Public access census data from 2016 were used to derive geographic variables. CLSA questionnaire data were linked to census data via the first three digits of participants’ postal code (Forward Sortation Area, FSA). Postal codes are used by Canada Post for the purpose of sorting and delivering mail, with FSAs representing geographic areas. As of 2011, there were 1638 FSAs in Canada .
The present study received ethics approval from the University of Manitoba’s Health Research Ethics Board.

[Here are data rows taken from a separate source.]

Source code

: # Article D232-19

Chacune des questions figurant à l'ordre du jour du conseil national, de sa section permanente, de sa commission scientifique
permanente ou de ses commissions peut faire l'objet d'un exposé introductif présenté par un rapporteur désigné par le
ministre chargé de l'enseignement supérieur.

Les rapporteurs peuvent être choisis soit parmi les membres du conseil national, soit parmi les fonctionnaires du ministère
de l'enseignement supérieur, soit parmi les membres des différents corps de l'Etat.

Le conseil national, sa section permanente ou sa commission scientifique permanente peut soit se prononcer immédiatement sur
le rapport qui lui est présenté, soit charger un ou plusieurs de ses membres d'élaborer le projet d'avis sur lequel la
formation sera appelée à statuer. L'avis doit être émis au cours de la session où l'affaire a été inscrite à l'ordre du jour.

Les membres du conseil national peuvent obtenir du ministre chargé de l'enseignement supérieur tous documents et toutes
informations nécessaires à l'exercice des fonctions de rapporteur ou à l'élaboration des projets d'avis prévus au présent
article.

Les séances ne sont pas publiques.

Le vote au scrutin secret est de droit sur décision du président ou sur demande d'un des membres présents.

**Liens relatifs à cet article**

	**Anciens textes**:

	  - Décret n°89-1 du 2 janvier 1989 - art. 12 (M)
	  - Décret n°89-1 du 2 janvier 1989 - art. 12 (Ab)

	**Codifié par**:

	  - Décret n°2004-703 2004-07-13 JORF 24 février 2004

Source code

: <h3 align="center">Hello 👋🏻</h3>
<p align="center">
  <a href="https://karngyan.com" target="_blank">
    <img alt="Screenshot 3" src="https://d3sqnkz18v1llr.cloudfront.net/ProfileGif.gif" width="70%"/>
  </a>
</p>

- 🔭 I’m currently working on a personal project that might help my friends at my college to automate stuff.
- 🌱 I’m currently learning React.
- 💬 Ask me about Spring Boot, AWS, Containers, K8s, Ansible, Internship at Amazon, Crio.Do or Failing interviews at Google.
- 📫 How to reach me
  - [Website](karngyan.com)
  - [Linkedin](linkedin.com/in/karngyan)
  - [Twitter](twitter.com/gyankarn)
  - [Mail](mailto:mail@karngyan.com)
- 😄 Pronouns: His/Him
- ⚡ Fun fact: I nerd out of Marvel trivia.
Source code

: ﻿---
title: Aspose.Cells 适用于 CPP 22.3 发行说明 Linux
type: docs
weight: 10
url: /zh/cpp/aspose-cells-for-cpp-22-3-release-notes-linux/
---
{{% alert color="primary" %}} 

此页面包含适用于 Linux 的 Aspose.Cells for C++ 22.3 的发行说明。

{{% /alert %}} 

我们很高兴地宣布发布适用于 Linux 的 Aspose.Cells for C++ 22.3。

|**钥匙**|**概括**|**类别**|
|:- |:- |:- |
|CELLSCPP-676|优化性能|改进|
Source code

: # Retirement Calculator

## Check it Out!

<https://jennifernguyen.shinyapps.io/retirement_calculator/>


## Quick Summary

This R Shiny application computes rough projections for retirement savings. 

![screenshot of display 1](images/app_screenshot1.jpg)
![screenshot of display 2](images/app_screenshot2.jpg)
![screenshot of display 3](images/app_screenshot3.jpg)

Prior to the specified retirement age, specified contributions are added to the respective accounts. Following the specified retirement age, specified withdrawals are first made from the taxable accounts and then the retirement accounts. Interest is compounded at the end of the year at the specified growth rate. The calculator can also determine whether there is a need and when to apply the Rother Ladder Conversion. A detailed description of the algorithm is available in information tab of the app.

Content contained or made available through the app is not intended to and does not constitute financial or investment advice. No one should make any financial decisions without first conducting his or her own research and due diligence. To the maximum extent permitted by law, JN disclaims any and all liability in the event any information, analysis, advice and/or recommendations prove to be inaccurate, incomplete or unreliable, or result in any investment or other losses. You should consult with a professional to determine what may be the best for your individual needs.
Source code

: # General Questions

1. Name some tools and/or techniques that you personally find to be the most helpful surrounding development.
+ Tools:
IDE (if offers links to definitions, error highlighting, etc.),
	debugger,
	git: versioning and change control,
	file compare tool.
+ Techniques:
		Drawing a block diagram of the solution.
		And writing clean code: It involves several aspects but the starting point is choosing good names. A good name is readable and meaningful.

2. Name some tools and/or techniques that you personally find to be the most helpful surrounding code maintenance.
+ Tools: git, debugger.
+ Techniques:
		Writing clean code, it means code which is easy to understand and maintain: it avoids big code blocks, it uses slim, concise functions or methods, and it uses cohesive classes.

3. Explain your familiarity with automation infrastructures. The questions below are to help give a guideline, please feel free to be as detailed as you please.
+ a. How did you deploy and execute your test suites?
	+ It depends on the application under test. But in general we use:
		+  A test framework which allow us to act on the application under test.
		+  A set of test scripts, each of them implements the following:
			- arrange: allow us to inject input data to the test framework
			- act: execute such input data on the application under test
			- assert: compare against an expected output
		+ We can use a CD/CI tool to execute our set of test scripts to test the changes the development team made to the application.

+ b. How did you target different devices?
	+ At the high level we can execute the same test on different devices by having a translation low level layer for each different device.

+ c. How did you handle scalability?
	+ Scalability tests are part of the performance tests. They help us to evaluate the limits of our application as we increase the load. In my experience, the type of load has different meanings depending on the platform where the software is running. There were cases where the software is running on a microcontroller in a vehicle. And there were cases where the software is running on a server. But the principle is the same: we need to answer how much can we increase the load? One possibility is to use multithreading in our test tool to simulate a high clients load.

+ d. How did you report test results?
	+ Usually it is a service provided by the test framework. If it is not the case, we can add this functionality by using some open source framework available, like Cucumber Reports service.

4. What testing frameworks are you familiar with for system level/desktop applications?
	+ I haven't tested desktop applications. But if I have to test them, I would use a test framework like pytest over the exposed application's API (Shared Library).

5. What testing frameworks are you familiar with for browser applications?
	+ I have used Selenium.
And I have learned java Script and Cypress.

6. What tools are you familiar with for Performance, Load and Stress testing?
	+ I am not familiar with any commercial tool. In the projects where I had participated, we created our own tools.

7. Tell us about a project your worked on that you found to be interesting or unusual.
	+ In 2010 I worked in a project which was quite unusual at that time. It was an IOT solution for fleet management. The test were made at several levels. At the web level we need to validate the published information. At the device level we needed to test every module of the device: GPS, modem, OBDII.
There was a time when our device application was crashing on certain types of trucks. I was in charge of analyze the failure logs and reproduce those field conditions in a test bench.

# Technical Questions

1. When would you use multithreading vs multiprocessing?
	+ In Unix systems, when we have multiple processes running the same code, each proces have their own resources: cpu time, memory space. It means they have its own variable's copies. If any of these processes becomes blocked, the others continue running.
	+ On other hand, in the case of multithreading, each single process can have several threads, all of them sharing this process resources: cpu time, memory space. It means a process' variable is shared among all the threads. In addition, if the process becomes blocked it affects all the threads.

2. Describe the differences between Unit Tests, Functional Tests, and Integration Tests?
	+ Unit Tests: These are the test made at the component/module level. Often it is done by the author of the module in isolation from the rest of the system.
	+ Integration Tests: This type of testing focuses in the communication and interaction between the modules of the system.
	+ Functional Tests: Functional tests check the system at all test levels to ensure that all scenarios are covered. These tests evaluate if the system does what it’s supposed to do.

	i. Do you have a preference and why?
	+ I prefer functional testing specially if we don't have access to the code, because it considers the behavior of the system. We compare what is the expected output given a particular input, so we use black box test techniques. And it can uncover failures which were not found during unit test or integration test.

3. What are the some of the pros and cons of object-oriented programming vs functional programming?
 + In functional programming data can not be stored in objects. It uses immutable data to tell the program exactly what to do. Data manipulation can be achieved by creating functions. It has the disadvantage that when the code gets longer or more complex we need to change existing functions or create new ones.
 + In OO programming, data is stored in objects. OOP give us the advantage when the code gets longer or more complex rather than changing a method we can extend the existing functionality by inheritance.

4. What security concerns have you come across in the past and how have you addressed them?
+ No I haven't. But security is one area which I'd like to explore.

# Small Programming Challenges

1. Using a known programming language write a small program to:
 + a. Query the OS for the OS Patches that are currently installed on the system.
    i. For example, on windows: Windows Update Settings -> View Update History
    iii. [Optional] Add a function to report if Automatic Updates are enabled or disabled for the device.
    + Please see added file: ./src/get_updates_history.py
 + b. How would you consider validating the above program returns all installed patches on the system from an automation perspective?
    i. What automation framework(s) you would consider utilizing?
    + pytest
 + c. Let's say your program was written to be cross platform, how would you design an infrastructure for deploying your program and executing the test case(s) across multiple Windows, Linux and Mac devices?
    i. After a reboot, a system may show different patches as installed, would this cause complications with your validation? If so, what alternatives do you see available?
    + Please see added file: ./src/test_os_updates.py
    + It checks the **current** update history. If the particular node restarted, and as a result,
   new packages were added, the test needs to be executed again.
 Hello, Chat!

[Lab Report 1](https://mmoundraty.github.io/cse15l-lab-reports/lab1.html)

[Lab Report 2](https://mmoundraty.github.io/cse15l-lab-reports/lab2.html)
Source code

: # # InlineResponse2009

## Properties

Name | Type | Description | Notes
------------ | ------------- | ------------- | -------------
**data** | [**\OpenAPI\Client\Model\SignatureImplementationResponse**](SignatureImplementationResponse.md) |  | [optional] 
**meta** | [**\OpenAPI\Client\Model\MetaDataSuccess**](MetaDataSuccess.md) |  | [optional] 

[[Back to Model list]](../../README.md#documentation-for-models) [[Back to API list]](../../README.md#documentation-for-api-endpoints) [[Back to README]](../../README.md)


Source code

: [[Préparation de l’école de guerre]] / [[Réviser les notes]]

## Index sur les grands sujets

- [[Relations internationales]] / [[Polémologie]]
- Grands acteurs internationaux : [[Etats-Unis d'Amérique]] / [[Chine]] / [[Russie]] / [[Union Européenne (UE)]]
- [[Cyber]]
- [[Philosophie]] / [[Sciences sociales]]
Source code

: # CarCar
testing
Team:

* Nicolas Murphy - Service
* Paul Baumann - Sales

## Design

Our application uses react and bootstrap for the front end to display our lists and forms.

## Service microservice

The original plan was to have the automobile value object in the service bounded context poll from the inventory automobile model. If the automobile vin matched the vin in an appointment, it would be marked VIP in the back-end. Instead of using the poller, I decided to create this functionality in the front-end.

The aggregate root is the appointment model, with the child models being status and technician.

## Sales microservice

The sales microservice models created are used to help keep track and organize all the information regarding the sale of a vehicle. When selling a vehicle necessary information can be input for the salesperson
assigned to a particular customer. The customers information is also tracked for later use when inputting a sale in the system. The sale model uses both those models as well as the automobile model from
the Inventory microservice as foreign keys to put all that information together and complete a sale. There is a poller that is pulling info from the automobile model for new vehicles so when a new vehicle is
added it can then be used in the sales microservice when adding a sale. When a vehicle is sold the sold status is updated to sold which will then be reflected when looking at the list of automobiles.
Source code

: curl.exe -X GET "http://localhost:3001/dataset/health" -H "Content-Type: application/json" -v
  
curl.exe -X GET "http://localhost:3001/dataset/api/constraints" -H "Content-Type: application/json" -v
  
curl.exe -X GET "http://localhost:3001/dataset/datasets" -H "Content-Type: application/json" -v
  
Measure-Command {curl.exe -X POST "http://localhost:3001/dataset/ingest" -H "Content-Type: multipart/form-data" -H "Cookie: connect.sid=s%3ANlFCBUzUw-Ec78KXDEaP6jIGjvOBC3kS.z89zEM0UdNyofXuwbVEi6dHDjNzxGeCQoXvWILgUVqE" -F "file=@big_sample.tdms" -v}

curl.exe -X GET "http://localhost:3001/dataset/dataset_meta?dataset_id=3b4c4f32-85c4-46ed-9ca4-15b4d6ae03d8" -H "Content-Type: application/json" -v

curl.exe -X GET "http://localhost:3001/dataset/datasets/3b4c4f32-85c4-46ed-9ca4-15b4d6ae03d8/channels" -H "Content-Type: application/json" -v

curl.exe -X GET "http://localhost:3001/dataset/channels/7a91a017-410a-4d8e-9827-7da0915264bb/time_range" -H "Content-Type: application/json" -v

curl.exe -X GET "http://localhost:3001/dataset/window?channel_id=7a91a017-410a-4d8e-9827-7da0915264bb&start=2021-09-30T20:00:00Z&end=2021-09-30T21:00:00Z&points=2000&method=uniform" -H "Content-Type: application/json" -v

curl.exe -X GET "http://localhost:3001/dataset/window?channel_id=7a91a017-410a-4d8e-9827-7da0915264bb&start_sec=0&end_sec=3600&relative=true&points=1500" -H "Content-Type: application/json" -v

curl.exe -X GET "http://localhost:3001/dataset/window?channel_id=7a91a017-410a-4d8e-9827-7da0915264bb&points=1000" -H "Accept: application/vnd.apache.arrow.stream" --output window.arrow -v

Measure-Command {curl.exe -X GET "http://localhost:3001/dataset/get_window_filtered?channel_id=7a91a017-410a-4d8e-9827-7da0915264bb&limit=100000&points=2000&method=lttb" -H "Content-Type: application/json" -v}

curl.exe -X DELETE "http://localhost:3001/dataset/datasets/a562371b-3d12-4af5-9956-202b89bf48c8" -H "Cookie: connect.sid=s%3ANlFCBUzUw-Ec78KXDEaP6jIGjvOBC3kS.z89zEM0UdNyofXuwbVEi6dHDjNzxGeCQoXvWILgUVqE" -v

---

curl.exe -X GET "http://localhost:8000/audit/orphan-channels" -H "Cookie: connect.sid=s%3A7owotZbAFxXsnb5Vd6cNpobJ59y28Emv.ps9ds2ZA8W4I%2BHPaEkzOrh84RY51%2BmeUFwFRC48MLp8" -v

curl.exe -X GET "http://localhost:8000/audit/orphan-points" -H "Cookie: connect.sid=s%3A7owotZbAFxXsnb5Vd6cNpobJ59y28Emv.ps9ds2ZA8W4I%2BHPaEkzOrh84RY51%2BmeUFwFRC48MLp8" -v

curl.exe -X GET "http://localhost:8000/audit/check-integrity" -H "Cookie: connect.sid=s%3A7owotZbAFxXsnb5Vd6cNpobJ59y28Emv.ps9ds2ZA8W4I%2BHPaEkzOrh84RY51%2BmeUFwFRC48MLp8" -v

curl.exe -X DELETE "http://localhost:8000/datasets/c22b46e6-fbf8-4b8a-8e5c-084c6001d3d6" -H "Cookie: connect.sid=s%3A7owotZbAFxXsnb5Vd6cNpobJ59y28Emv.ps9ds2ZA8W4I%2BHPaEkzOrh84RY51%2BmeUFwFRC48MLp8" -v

A total of 51,338 participants living in 1558 FSAs participated in the CLSA baseline. Of these, FSAs with less than 10 participants were excluded from analyses, as estimates of social isolation and loneliness are less meaningful for these FSAs. Our final sample included 48,330 participants aged 45 to 85 from 977 FSAs. Because of missing values on some variables, the unweighted sample size in the analyses for social isolation was 47,752; for loneliness the final sample size was 47,818. A comparison of FSAs that were included in the analyses to those excluded indicated that they were comparable (e.g., 51.0% versus 50.4% for the % women in the FSAs). CLSA participants were also similar. For example, 51% of CLSA participants in the included FSAs were female and 5.6% had a household income of less than $20,000, compared to 50.2% and 6.3%, respectively in the excluded FSAs.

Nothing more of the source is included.